A largo, distante circa un miglio con coordinate imprecisate, c’è il relitto del Polluce, famoso per i tentativi, effettuati da pirati moderni, di recuperare il carico di oro e gioielli ancora presenti nello scafo. Conviene molto di più ammirare, in direzione sud, l’Isola di Montecristo che si staglia all’orizzonte con la sua forma caratteristica. Più ad Est si può distinguere in lontananza l’Isola del Giglio, poco visibile se c’è un po’ di foschia.
Doppiata la Punta si mette la prua ad ovest, passando sotto Punta Calamita, origine di leggere deviazioni magnetiche. Continuiamo a trovare gli scheletri degli impianti di estrazione che hanno modificato sensibilmente la costa con spiagge di sassi e rovine di scali artificiali. Non è facile l’approdo e non vi è un particolare interesse a scendere a terra se non per misurare sui propri piedi nudi le temperature che posso raggiungere i sassi di colore grigio scuro a metà giornata. Ci puoi cuocere un uovo!!
Altra storia per gli appassionati di minerali che frequentano l’Isola trovando innumerevoli pezzi pregiati.
Continuando la circumnavigazione, lasciamo la parte selvaggia e torniamo ad un paesaggio abitato dall’uomo. Davanti a noi si trovano le due isole Gemini, totalmente deserte. Si può passare, con attenzione, fra queste ultime e la costa mantenendosi centralmente al piccolo canale; il fondo resta ad un metro o poco più. Più al largo, lo Scoglio della Corbella è meta di immersioni.

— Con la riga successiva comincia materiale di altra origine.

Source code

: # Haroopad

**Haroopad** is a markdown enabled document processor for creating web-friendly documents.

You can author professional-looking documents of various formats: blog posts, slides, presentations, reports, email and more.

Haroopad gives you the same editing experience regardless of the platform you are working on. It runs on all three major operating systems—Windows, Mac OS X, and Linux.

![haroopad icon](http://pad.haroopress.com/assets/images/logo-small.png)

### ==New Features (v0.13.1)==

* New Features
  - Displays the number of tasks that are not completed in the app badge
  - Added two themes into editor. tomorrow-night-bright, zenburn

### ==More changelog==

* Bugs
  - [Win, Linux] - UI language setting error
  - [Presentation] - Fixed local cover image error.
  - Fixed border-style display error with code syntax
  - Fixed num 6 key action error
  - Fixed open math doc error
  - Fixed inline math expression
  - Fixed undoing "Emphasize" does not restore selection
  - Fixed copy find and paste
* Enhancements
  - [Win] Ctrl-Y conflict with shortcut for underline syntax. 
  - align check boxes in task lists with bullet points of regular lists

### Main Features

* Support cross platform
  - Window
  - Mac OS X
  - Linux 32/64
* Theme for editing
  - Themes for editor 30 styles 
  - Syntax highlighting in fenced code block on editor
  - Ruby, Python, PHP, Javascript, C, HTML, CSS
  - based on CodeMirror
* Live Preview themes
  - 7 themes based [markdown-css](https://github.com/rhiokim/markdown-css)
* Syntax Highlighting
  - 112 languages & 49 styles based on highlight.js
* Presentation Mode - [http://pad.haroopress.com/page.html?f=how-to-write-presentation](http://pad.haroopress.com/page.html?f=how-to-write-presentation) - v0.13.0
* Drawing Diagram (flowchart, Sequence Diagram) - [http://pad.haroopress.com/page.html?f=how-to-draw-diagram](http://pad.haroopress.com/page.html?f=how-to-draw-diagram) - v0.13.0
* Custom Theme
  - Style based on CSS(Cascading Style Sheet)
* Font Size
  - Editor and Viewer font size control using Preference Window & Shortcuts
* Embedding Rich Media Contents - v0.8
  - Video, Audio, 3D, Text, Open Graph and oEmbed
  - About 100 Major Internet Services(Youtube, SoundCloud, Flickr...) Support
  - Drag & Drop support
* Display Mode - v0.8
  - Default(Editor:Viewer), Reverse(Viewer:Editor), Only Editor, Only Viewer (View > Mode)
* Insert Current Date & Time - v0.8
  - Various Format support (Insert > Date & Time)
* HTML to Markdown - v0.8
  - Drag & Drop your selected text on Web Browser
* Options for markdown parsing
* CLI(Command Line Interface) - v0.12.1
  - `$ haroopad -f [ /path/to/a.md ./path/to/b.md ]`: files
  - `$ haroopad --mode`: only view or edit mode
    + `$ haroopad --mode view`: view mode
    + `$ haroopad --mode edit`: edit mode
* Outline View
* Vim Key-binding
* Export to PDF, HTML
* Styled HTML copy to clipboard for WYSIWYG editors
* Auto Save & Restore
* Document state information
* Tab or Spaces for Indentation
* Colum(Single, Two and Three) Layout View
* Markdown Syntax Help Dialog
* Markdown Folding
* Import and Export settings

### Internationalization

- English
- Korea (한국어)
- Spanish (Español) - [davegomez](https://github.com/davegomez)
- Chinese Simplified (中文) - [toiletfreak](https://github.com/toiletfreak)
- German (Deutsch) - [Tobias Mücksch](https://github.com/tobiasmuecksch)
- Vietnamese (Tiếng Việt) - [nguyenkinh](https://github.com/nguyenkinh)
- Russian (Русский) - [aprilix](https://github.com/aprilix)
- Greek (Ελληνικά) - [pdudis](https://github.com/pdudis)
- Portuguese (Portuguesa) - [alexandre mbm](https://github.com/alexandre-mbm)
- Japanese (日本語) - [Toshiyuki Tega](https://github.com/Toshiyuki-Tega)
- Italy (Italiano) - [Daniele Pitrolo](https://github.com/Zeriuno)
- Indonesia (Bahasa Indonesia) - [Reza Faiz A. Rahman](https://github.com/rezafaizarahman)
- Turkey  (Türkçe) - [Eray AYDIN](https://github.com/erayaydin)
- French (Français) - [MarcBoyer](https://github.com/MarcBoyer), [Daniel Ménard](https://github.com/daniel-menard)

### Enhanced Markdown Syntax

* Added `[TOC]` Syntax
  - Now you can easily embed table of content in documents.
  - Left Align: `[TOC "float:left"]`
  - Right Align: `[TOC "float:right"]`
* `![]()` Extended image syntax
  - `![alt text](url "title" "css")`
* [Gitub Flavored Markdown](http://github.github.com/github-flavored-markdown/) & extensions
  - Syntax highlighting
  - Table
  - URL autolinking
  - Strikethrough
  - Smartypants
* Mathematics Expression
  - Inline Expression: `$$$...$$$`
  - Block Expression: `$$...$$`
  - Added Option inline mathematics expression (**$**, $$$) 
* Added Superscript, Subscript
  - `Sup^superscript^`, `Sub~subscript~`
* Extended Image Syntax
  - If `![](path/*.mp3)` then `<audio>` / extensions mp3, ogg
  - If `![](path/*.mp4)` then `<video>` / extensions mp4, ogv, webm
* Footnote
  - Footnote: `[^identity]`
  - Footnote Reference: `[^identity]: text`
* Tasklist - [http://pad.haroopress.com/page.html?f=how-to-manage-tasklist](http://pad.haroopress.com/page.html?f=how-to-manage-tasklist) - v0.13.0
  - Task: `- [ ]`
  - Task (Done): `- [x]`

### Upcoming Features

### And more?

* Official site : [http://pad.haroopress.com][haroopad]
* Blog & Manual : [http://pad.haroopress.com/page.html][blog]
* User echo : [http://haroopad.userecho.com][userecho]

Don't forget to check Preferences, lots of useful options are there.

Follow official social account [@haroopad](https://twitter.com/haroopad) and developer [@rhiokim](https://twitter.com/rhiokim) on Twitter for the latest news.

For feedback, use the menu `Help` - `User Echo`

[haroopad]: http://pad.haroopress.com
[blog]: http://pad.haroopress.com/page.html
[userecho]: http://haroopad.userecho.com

A questo punto si posso scegliere due rotte: mettere la prua a est nord est in direzione Marina di Campo (circa 6 miglia), oppure navigare lungo costa nei due ampi golfi che si aprono a destra, Golfo Stella e Lacona, separati da una lingua di terra al cui apice (Stellino) si posso fare immersioni. Navigando con il naso all’insù sembra di vedere un catalogo di un’agenzia immobiliare. Non c’è che da scegliere la villetta giusta e… sognare. In alto sulla destra si vede il paese di Capoliveri e lungo la costa si aprono diverse spiagge.
Nel successivo Golfo di Lacona c’è la possibilità di trovare alloggi presso i campeggi sul mare.
Continuando, doppiamo Capo di Fonza ed entriamo nel Golfo di Marina di Campo.
Il Porto non è molto grande e come al solito non dispone di zone adeguate all’ormeggio temporaneo. Il benzinaio è subito all’entrata a sinistra ed è un po’ disagevole perché sottoposto alle onde delle imbarcazioni in transito.
Per mia abitudine mi dirigo verso la parte più a nord del Golfo, la più distante dal paese, con due campeggi che si affacciano sul mare e dove si può ormeggiare ad un corpo morto, pagando un aperitivo al gestore degli ombrelloni. Comunque, con bel tempo dichiarato, ancorare in bandiera per la notte non dà particolari problemi visto come è riparata la zona. L’unico vento che entra e può fare danni è lo scirocco.
Dai campeggi indicati, al paese c’è da fare una rilassante passeggiata lungomare di circa 1,5 Km.
In altri casi ho pernottato con la tenda sulla spiaggia di Galenzana (42° 44’ 06’’ N 10° 14’ 10’’ E). E’ necessario prestare attenzione al basso fondale. Per non prendere l’imbarcazione e andare al paese la sera, dobbiamo fare una camminata al buio in mezzo alle colline, comunque su un sentiero segnato. Di notte con la luna ha un notevole fascino.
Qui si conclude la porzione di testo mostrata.